▶ _What is required_
In the entries that follow, find each line with the word "values" and copy it.

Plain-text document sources
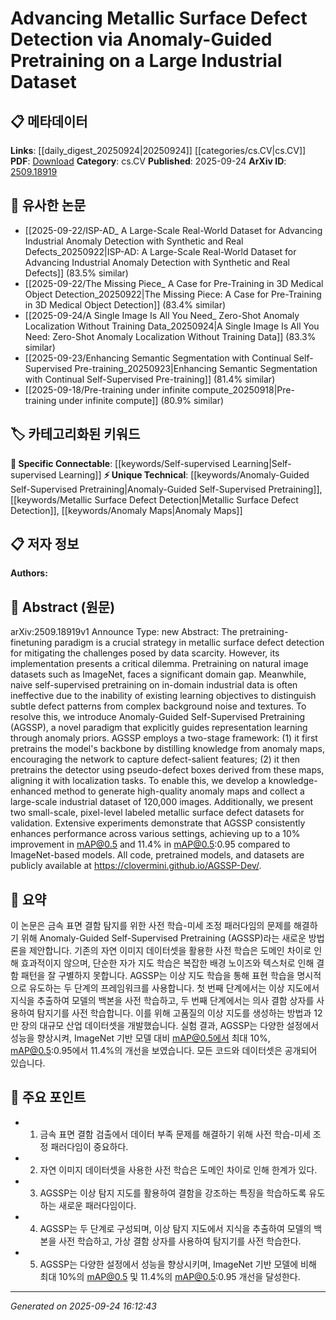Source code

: <!-- KEYWORD_LINKING_METADATA:
{
  "processed_timestamp": "2025-09-24T16:12:43.256865",
  "vocabulary_version": "1.0",
  "selected_keywords": [
    "Anomaly-Guided Self-Supervised Pretraining",
    "Metallic Surface Defect Detection",
    "Self-supervised Learning",
    "Anomaly Maps"
  ],
  "rejected_keywords": [],
  "similarity_scores": {
    "Anomaly-Guided Self-Supervised Pretraining": 0.78,
    "Metallic Surface Defect Detection": 0.77,
    "Self-supervised Learning": 0.82,
    "Anomaly Maps": 0.75
  },
  "extraction_method": "AI_prompt_based",
  "budget_applied": true,
  "candidates_json": {
    "candidates": [
      {
        "surface": "Anomaly-Guided Self-Supervised Pretraining",
        "canonical": "Anomaly-Guided Self-Supervised Pretraining",
        "aliases": [
          "AGSSP"
        ],
        "category": "unique_technical",
        "rationale": "Introduces a novel approach to self-supervised learning specifically tailored for defect detection, enhancing domain-specific connections.",
        "novelty_score": 0.85,
        "connectivity_score": 0.65,
        "specificity_score": 0.88,
        "link_intent_score": 0.78
      },
      {
        "surface": "Metallic Surface Defect Detection",
        "canonical": "Metallic Surface Defect Detection",
        "aliases": [],
        "category": "unique_technical",
        "rationale": "Focuses on a specific application area within computer vision, facilitating targeted discussions and research connections.",
        "novelty_score": 0.72,
        "connectivity_score": 0.6,
        "specificity_score": 0.85,
        "link_intent_score": 0.77
      },
      {
        "surface": "Self-supervised Learning",
        "canonical": "Self-supervised Learning",
        "aliases": [],
        "category": "specific_connectable",
        "rationale": "A key methodology in the paper, linking it to broader trends in machine learning.",
        "novelty_score": 0.55,
        "connectivity_score": 0.88,
        "specificity_score": 0.7,
        "link_intent_score": 0.82
      },
      {
        "surface": "Anomaly Maps",
        "canonical": "Anomaly Maps",
        "aliases": [],
        "category": "unique_technical",
        "rationale": "Central to the proposed method, these maps are crucial for guiding the pretraining process.",
        "novelty_score": 0.68,
        "connectivity_score": 0.5,
        "specificity_score": 0.8,
        "link_intent_score": 0.75
      }
    ],
    "ban_list_suggestions": [
      "pretraining",
      "finetuning",
      "ImageNet",
      "industrial dataset"
    ]
  },
  "decisions": [
    {
      "candidate_surface": "Anomaly-Guided Self-Supervised Pretraining",
      "resolved_canonical": "Anomaly-Guided Self-Supervised Pretraining",
      "decision": "linked",
      "scores": {
        "novelty": 0.85,
        "connectivity": 0.65,
        "specificity": 0.88,
        "link_intent": 0.78
      }
    },
    {
      "candidate_surface": "Metallic Surface Defect Detection",
      "resolved_canonical": "Metallic Surface Defect Detection",
      "decision": "linked",
      "scores": {
        "novelty": 0.72,
        "connectivity": 0.6,
        "specificity": 0.85,
        "link_intent": 0.77
      }
    },
    {
      "candidate_surface": "Self-supervised Learning",
      "resolved_canonical": "Self-supervised Learning",
      "decision": "linked",
      "scores": {
        "novelty": 0.55,
        "connectivity": 0.88,
        "specificity": 0.7,
        "link_intent": 0.82
      }
    },
    {
      "candidate_surface": "Anomaly Maps",
      "resolved_canonical": "Anomaly Maps",
      "decision": "linked",
      "scores": {
        "novelty": 0.68,
        "connectivity": 0.5,
        "specificity": 0.8,
        "link_intent": 0.75
      }
    }
  ]
}
-->

# Advancing Metallic Surface Defect Detection via Anomaly-Guided Pretraining on a Large Industrial Dataset

## 📋 메타데이터

**Links**: [[daily_digest_20250924|20250924]] [[categories/cs.CV|cs.CV]]
**PDF**: [Download](https://arxiv.org/pdf/2509.18919.pdf)
**Category**: cs.CV
**Published**: 2025-09-24
**ArXiv ID**: [2509.18919](https://arxiv.org/abs/2509.18919)

## 🔗 유사한 논문
- [[2025-09-22/ISP-AD_ A Large-Scale Real-World Dataset for Advancing Industrial Anomaly Detection with Synthetic and Real Defects_20250922|ISP-AD: A Large-Scale Real-World Dataset for Advancing Industrial Anomaly Detection with Synthetic and Real Defects]] (83.5% similar)
- [[2025-09-22/The Missing Piece_ A Case for Pre-Training in 3D Medical Object Detection_20250922|The Missing Piece: A Case for Pre-Training in 3D Medical Object Detection]] (83.4% similar)
- [[2025-09-24/A Single Image Is All You Need_ Zero-Shot Anomaly Localization Without Training Data_20250924|A Single Image Is All You Need: Zero-Shot Anomaly Localization Without Training Data]] (83.3% similar)
- [[2025-09-23/Enhancing Semantic Segmentation with Continual Self-Supervised Pre-training_20250923|Enhancing Semantic Segmentation with Continual Self-Supervised Pre-training]] (81.4% similar)
- [[2025-09-18/Pre-training under infinite compute_20250918|Pre-training under infinite compute]] (80.9% similar)

## 🏷️ 카테고리화된 키워드
**🔗 Specific Connectable**: [[keywords/Self-supervised Learning|Self-supervised Learning]]
**⚡ Unique Technical**: [[keywords/Anomaly-Guided Self-Supervised Pretraining|Anomaly-Guided Self-Supervised Pretraining]], [[keywords/Metallic Surface Defect Detection|Metallic Surface Defect Detection]], [[keywords/Anomaly Maps|Anomaly Maps]]

## 📋 저자 정보

**Authors:** 

## 📄 Abstract (원문)

arXiv:2509.18919v1 Announce Type: new 
Abstract: The pretraining-finetuning paradigm is a crucial strategy in metallic surface defect detection for mitigating the challenges posed by data scarcity. However, its implementation presents a critical dilemma. Pretraining on natural image datasets such as ImageNet, faces a significant domain gap. Meanwhile, naive self-supervised pretraining on in-domain industrial data is often ineffective due to the inability of existing learning objectives to distinguish subtle defect patterns from complex background noise and textures. To resolve this, we introduce Anomaly-Guided Self-Supervised Pretraining (AGSSP), a novel paradigm that explicitly guides representation learning through anomaly priors. AGSSP employs a two-stage framework: (1) it first pretrains the model's backbone by distilling knowledge from anomaly maps, encouraging the network to capture defect-salient features; (2) it then pretrains the detector using pseudo-defect boxes derived from these maps, aligning it with localization tasks. To enable this, we develop a knowledge-enhanced method to generate high-quality anomaly maps and collect a large-scale industrial dataset of 120,000 images. Additionally, we present two small-scale, pixel-level labeled metallic surface defect datasets for validation. Extensive experiments demonstrate that AGSSP consistently enhances performance across various settings, achieving up to a 10\% improvement in mAP@0.5 and 11.4\% in mAP@0.5:0.95 compared to ImageNet-based models. All code, pretrained models, and datasets are publicly available at https://clovermini.github.io/AGSSP-Dev/.

## 📝 요약

이 논문은 금속 표면 결함 탐지를 위한 사전 학습-미세 조정 패러다임의 문제를 해결하기 위해 Anomaly-Guided Self-Supervised Pretraining (AGSSP)라는 새로운 방법론을 제안합니다. 기존의 자연 이미지 데이터셋을 활용한 사전 학습은 도메인 차이로 인해 효과적이지 않으며, 단순한 자가 지도 학습은 복잡한 배경 노이즈와 텍스처로 인해 결함 패턴을 잘 구별하지 못합니다. AGSSP는 이상 지도 학습을 통해 표현 학습을 명시적으로 유도하는 두 단계의 프레임워크를 사용합니다. 첫 번째 단계에서는 이상 지도에서 지식을 추출하여 모델의 백본을 사전 학습하고, 두 번째 단계에서는 의사 결함 상자를 사용하여 탐지기를 사전 학습합니다. 이를 위해 고품질의 이상 지도를 생성하는 방법과 12만 장의 대규모 산업 데이터셋을 개발했습니다. 실험 결과, AGSSP는 다양한 설정에서 성능을 향상시켜, ImageNet 기반 모델 대비 mAP@0.5에서 최대 10%, mAP@0.5:0.95에서 11.4%의 개선을 보였습니다. 모든 코드와 데이터셋은 공개되어 있습니다.

## 🎯 주요 포인트

- 1. 금속 표면 결함 검출에서 데이터 부족 문제를 해결하기 위해 사전 학습-미세 조정 패러다임이 중요하다.
- 2. 자연 이미지 데이터셋을 사용한 사전 학습은 도메인 차이로 인해 한계가 있다.
- 3. AGSSP는 이상 탐지 지도를 활용하여 결함을 강조하는 특징을 학습하도록 유도하는 새로운 패러다임이다.
- 4. AGSSP는 두 단계로 구성되며, 이상 탐지 지도에서 지식을 추출하여 모델의 백본을 사전 학습하고, 가상 결함 상자를 사용하여 탐지기를 사전 학습한다.
- 5. AGSSP는 다양한 설정에서 성능을 향상시키며, ImageNet 기반 모델에 비해 최대 10%의 mAP@0.5 및 11.4%의 mAP@0.5:0.95 개선을 달성한다.


---

*Generated on 2025-09-24 16:12:43*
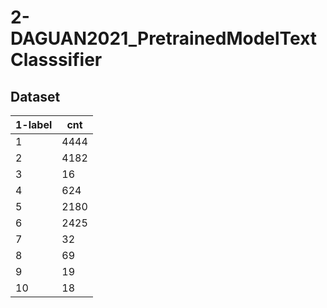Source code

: # 2-DAGUAN2021_PretrainedModelTextClasssifier

## Dataset
| 1-label | cnt  |
| ------- | ---- |
| 1       | 4444 |
| 2       | 4182 |
| 3       | 16   |
| 4       | 624  |
| 5       | 2180 |
| 6       | 2425 |
| 7       | 32   |
| 8       | 69   |
| 9       | 19   |
| 10      | 18   |
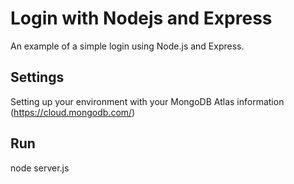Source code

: # Login with Nodejs and Express
An example of a simple login using Node.js and Express.

## Settings
Setting up your environment with your MongoDB Atlas information (https://cloud.mongodb.com/)

## Run
node server.js
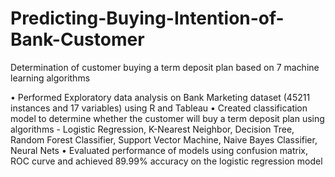 # Predicting-Buying-Intention-of-Bank-Customer
Determination of customer buying a term deposit plan based on 7 machine learning algorithms

• Performed Exploratory data analysis on Bank Marketing dataset (45211 instances and 17 variables) using R and Tableau
• Created classification model to determine whether the customer will buy a term deposit plan using algorithms - Logistic Regression, K-Nearest Neighbor, Decision Tree, Random Forest Classifier, Support Vector Machine, Naive Bayes Classifier, Neural Nets
• Evaluated performance of models using confusion matrix, ROC curve and achieved 89.99% accuracy on the logistic regression model
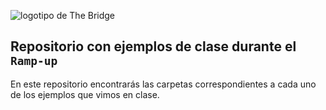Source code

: ![logotipo de The Bridge](https://user-images.githubusercontent.com/27650532/77754601-e8365180-702b-11ea-8bed-5bc14a43f869.png "logotipo de The Bridge")


## Repositorio con ejemplos de clase durante el `Ramp-up`

En este repositorio encontrarás las carpetas correspondientes a cada uno de los ejemplos que vimos en clase. 
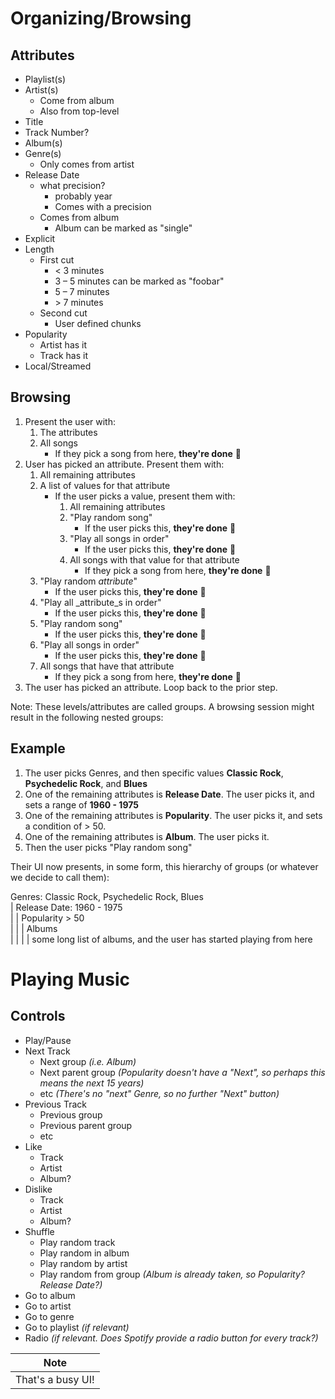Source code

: # Organizing/Browsing

## Attributes

* Playlist(s)
* Artist(s)
  * Come from album
  * Also from top-level
* Title
* Track Number?
* Album(s)
* Genre(s)
  * Only comes from artist
* Release Date
  * what precision?
    * probably year
    * Comes with a precision
  * Comes from album
    * Album can be marked as "single"
* Explicit
* Length
  * First cut
    * < 3 minutes
    * 3 – 5 minutes can be marked as "foobar"
    * 5 – 7 minutes
    * \> 7 minutes
  * Second cut
    * User defined chunks
* Popularity
  * Artist has it
  * Track has it
* Local/Streamed

## Browsing

1. Present the user with:
   1. The attributes
   2. All songs 
      * If they pick a song from here, **they're done** 🛑
2. User has picked an attribute. Present them with:
   1. All remaining attributes
   2. A list of values for that attribute
      * If the user picks a value, present them with:
        1. All remaining attributes
        2. "Play random song"
            * If the user picks this, **they're done** 🛑
        3. "Play all songs in order"
            * If the user picks this, **they're done** 🛑
        4. All songs with that value for that attribute
           * If they pick a song from here, **they're done** 🛑
   3. "Play random _attribute_"
      * If the user picks this, **they're done** 🛑 
   4. "Play all _attribute_s in order"
       * If the user picks this, **they're done** 🛑
   5. "Play random song"
       * If the user picks this, **they're done** 🛑
   6. "Play all songs in order"
       * If the user picks this, **they're done** 🛑        
   7. All songs that have that attribute
      * If they pick a song from here, **they're done** 🛑
3. The user has picked an attribute. Loop back to the prior step.

Note: These levels/attributes are called groups. A browsing session might result in the following nested groups:

## Example

1. The user picks Genres, and then specific values **Classic Rock**, **Psychedelic Rock**, and **Blues**
2. One of the remaining attributes is **Release Date**. The user picks it, and sets a range of **1960 - 1975**
3. One of the remaining attributes is **Popularity**. The user picks it, and sets a condition of > 50.
4. One of the remaining attributes is **Album**. The user picks it.
5. Then the user picks "Play random song"

Their UI now presents, in some form, this hierarchy of groups (or whatever we decide to call them):

Genres: Classic Rock, Psychedelic Rock, Blues  
| Release Date: 1960 - 1975  
| | Popularity > 50  
| | | Albums  
| | | | some long list of albums, and the user has started playing from here


# Playing Music

## Controls

* Play/Pause
* Next Track
  * Next group _(i.e. Album)_
  * Next parent group _(Popularity doesn't have a "Next", so perhaps this means the next 15 years)_ 
  * etc _(There's no "next" Genre, so no further "Next" button)_
* Previous Track
    * Previous group
    * Previous parent group
    * etc
* Like
  * Track
  * Artist
  * Album?
* Dislike
  * Track
  * Artist
  * Album?
* Shuffle
  * Play random track
  * Play random in album
  * Play random by artist
  * Play random from group _(Album is already taken, so Popularity? Release Date?)_
* Go to album
* Go to artist
* Go to genre
* Go to playlist _(if relevant)_
* Radio _(if relevant. Does Spotify provide a radio button for every track?)_

| Note              |
|-------------------|
| That's a busy UI! |



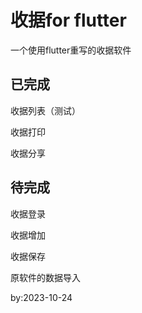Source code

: # 收据for flutter

一个使用flutter重写的收据软件

## 已完成
收据列表（测试）

收据打印

收据分享

## 待完成
收据登录

收据增加

收据保存

原软件的数据导入

by:2023-10-24
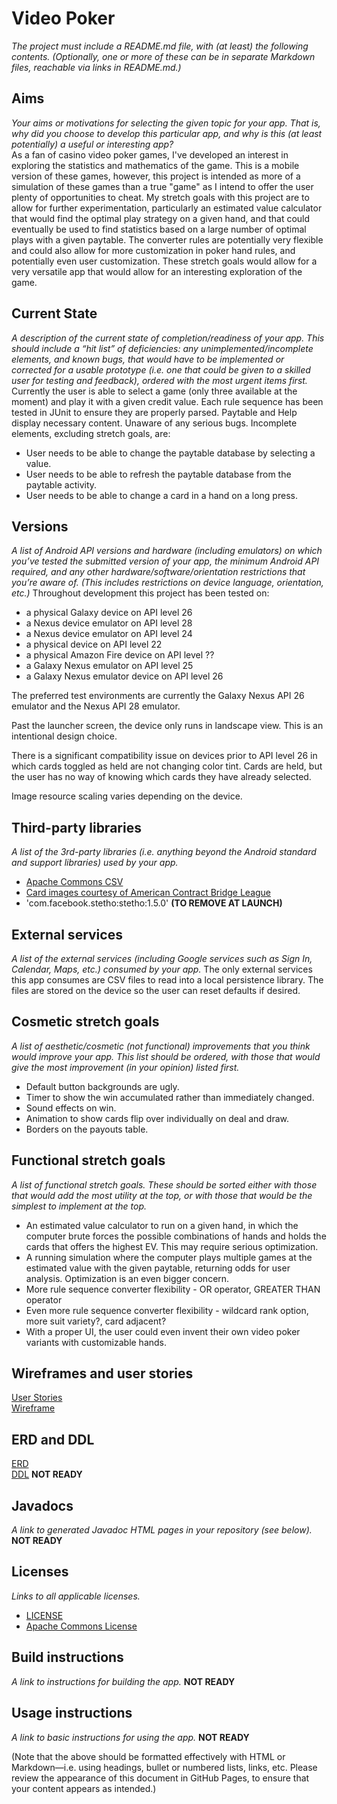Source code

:# Video Poker
*The project must include a README.md file, with (at least) the following contents. (Optionally, one or more of these can be in separate Markdown files, reachable via links in README.md.)*

## Aims
*Your aims or motivations for selecting the given topic for your app. That is, why did you choose to develop this particular app, and why is this (at least potentially) a useful or interesting app?* <br />
As a fan of casino video poker games, I've developed an interest in exploring the statistics and mathematics of the game. This is a mobile version of these games, however, this project is intended as more of a simulation of these games than a true "game" as I intend to offer the user plenty of opportunities to cheat. My stretch goals with this project are to allow for further experimentation, particularly an estimated value calculator that would find the optimal play strategy on a given hand, and that could eventually be used to find statistics based on a large number of optimal plays with a given paytable. The converter rules are potentially very flexible and could also allow for more customization in poker hand rules, and potentially even user customization. These stretch goals would allow for a very versatile app that would allow for an interesting exploration of the game. 

## Current State
*A description of the current state of completion/readiness of your app. This should include a “hit list” of deficiencies: any unimplemented/incomplete elements, and known bugs, that would have to be implemented or corrected for a usable prototype (i.e. one that could be given to a skilled user for testing and feedback), ordered with the most urgent items first.*
Currently the user is able to select a game (only three available at the moment) and play it with a given credit value. Each rule sequence has been tested in JUnit to ensure they are properly parsed. Paytable and Help display necessary content. Unaware of any serious bugs. Incomplete elements, excluding stretch goals, are:
* User needs to be able to change the paytable database by selecting a value.
* User needs to be able to refresh the paytable database from the paytable activity.
* User needs to be able to change a card in a hand on a long press.

## Versions
*A list of Android API versions and hardware (including emulators) on which you’ve tested the submitted version of your app, the minimum Android API required, and any other hardware/software/orientation restrictions that you’re aware of. (This includes restrictions on device language, orientation, etc.)*
Throughout development this project has been tested on:
* a physical Galaxy device on API level 26
* a Nexus device emulator on API level 28
* a Nexus device emulator on API level 24
* a physical device on API level 22
* a physical Amazon Fire device on API level ??
* a Galaxy Nexus emulator on API level 25
* a Galaxy Nexus emulator device on API level 26

The preferred test environments are currently the Galaxy Nexus API 26 emulator and the Nexus API 28 emulator. 

Past the launcher screen, the device only runs in landscape view. This is an intentional design choice. 

There is a significant compatibility issue on devices prior to API level 26 in which cards toggled as held are not changing color tint. Cards are held, but the user has no way of knowing which cards they have already selected. 

Image resource scaling varies depending on the device. 

## Third-party libraries
*A list of the 3rd-party libraries (i.e. anything beyond the Android standard and support libraries) used by your app.*
   * [Apache Commons CSV](https://commons.apache.org/proper/commons-csv/)
   * [Card images courtesy of American Contract Bridge League](http://acbl.mybigcommerce.com/52-playing-cards/)
   * 'com.facebook.stetho:stetho:1.5.0' **(TO REMOVE AT LAUNCH)**
   
## External services
*A list of the external services (including Google services such as Sign In, Calendar, Maps, etc.) consumed by your app.*
The only external services this app consumes are CSV files to read into a local persistence library. The files are stored on the device so the user can reset defaults if desired.

## Cosmetic stretch goals
*A list of aesthetic/cosmetic (not functional) improvements that you think would improve your app. This list should be ordered, with those that would give the most improvement (in your opinion) listed first.*
* Default button backgrounds are ugly.
* Timer to show the win accumulated rather than immediately changed. 
* Sound effects on win.
* Animation to show cards flip over individually on deal and draw.
* Borders on the payouts table.

## Functional stretch goals
*A list of functional stretch goals. These should be sorted either with those that would add the most utility at the top, or with those that would be the simplest to implement at the top.*
* An estimated value calculator to run on a given hand, in which the computer brute forces the possible combinations of hands and holds the cards that offers the highest EV. This may require serious optimization.
* A running simulation where the computer plays multiple games at the estimated value with the given paytable, returning odds for user analysis. Optimization is an even bigger concern.
* More rule sequence converter flexibility - OR operator, GREATER THAN operator
* Even more rule sequence converter flexibility - wildcard rank option, more suit variety?, card adjacent?
* With a proper UI, the user could even invent their own video poker variants with customizable hands.

## Wireframes and user stories
[User Stories](docs/UserStories.md) <br />
[Wireframe](docs/VidPokerWireframe.pdf) 

## ERD and DDL
[ERD](docs/ERD.pdf) <br />
[DDL](docs/DDL.pdf) **NOT READY**

## Javadocs
*A link to generated Javadoc HTML pages in your repository (see below).*
**NOT READY**

## Licenses
*Links to all applicable licenses.*
   * [LICENSE](LICENSE)
   * [Apache Commons License](licenses/ApacheSoftwareLicense.txt)


## Build instructions
*A link to instructions for building the app.*
**NOT READY**

## Usage instructions
*A link to basic instructions for using the app.*
**NOT READY**

(Note that the above should be formatted effectively with HTML or Markdown—i.e. using headings, bullet or numbered lists, links, etc. Please review the appearance of this document in GitHub Pages, to ensure that your content appears as intended.)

▶ _Written solution_
   2. A list of values for that attribute
1. The user picks Genres, and then specific values **Classic Rock**, **Psychedelic Rock**, and **Blues**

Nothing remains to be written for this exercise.